Forward Looking Statements

This report includes “forward-looking statements” within the meaning of the “safe harbor” provisions of the United States Private Securities Litigation Reform Act of 1995. The Company’s actual results may differ from their expectations, estimates, and projections and, consequently, you should not rely on these forward-looking statements as predictions of future events. Words such as “expect,” “estimate,” “project,” “budget,” “forecast,” “anticipate,” “intend,” “plan,” “may,” “will,” “could,” “should,” “believes,” “predicts,” “potential,” “continue,” and similar expressions (or the negative versions of such words or expressions) are intended to identify such forward-looking statements. These forward-looking statements include, without limitation, the Company’s expectations with respect to the sale of the Aircraft and the use of proceeds related thereto.

These forward-looking statements involve significant risks and uncertainties that could cause the actual results to differ materially from those discussed in the forward-looking statements. Factors that may cause such differences include, but are not limited to: (1) the impact of the COVID-19 pandemic on the Company’s business and acquisitions; (2) the inability to maintain the listing of the Company’s shares of common stock on Nasdaq; (3) the risk that the Company’s business combination, acquisitions or any proposed transactions disrupt the Company’s current plans and/or operations, including the risk that the Company does not complete any such proposed transactions or achieve the expected benefits from them; (4) the ability to recognize the anticipated benefits of the business combination, acquisitions, commercial collaborations, commercialization of digital assets and proposed transactions, which may be affected by, among other things, competition, the ability of the Company to grow and manage growth profitably, and retain its key employees; (5) costs related to being a public company, acquisitions, commercial collaborations and proposed transactions; (6) changes in applicable laws or regulations; (7) the possibility that the Company may be adversely affected by global hostilities, supply chain disruptions, inflation, foreign currency exchange rates or other economic, business, and/or competitive factors; (8) risks relating to the uncertainty of the projected financial information



of the Company; (9) risks related to the organic and inorganic growth of the Company’s business, and the timing of expected business milestones; and (10) other risks and uncertainties indicated from time to time in the Company’s annual report on Form 10-K, including those under “Risk Factors” therein, and in the Company’s other filings with the Securities and Exchange Commission.
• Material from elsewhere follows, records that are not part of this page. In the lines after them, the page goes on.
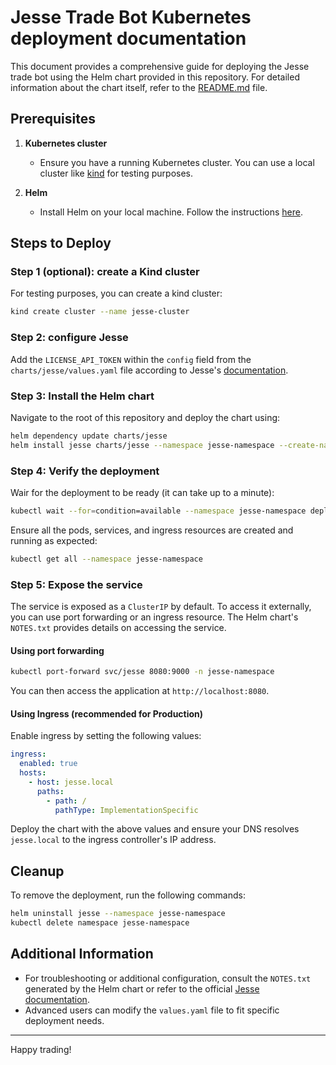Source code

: # Jesse Trade Bot Kubernetes deployment documentation

This document provides a comprehensive guide for deploying the Jesse trade bot using the Helm chart provided in this repository. For detailed information about the chart itself, refer to the [README.md](jesse/README.md) file.

## Prerequisites

1. **Kubernetes cluster**

   - Ensure you have a running Kubernetes cluster. You can use a local cluster like [kind](https://kind.sigs.k8s.io/) for testing purposes.

2. **Helm**

   - Install Helm on your local machine. Follow the instructions [here](https://helm.sh/docs/intro/install/).

## Steps to Deploy

### Step 1 (optional): create a Kind cluster

For testing purposes, you can create a kind cluster:

```bash
kind create cluster --name jesse-cluster
```

### Step 2: configure Jesse

Add the `LICENSE_API_TOKEN` within the `config` field from the `charts/jesse/values.yaml` file according to Jesse's [documentation](https://docs.jesse.trade/docs/configuration#environment-variables).

### Step 3: Install the Helm chart

Navigate to the root of this repository and deploy the chart using:

```bash
helm dependency update charts/jesse
helm install jesse charts/jesse --namespace jesse-namespace --create-namespace -f charts/jesse/values.yaml
```

### Step 4: Verify the deployment

Wair for the deployment to be ready (it can take up to a minute):

```bash
kubectl wait --for=condition=available --namespace jesse-namespace deployment/jesse --timeout=120s
```

Ensure all the pods, services, and ingress resources are created and running as expected:

```bash
kubectl get all --namespace jesse-namespace
```

### Step 5: Expose the service

The service is exposed as a `ClusterIP` by default. To access it externally, you can use port forwarding or an ingress resource. The Helm chart's `NOTES.txt` provides details on accessing the service.

#### Using port forwarding

```bash
kubectl port-forward svc/jesse 8080:9000 -n jesse-namespace
```

You can then access the application at `http://localhost:8080`.

#### Using Ingress (recommended for Production)

Enable ingress by setting the following values:

```yaml
ingress:
  enabled: true
  hosts:
    - host: jesse.local
      paths:
        - path: /
          pathType: ImplementationSpecific
```

Deploy the chart with the above values and ensure your DNS resolves `jesse.local` to the ingress controller's IP address.

## Cleanup

To remove the deployment, run the following commands:

```bash
helm uninstall jesse --namespace jesse-namespace
kubectl delete namespace jesse-namespace
```

## Additional Information

- For troubleshooting or additional configuration, consult the `NOTES.txt` generated by the Helm chart or refer to the official [Jesse documentation](https://jesse.trade/).
- Advanced users can modify the `values.yaml` file to fit specific deployment needs.

---

Happy trading!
The Company cautions that the foregoing list of factors is not exclusive, and readers should not place undue reliance upon any forward-looking statements, which speak only as of the date which they were made. The Company does not undertake any obligation to update or revise any forward-looking statements to reflect any change in its expectations or any change in events, conditions, or circumstances on which any such statement is based.

Item 9.01    Financial Statements and Exhibits.
(d)Exhibits
Exhibit
No.
Description
Aircraft Purchase Agreement, dated as of September 1, 2022.




SIGNATURE
Pursuant to the requirements of the Securities Exchange Act of 1934, the registrant has duly caused this report to be signed on its behalf by the undersigned hereunto duly authorized.
Dated: September 1, 2022PLBY GROUP, INC.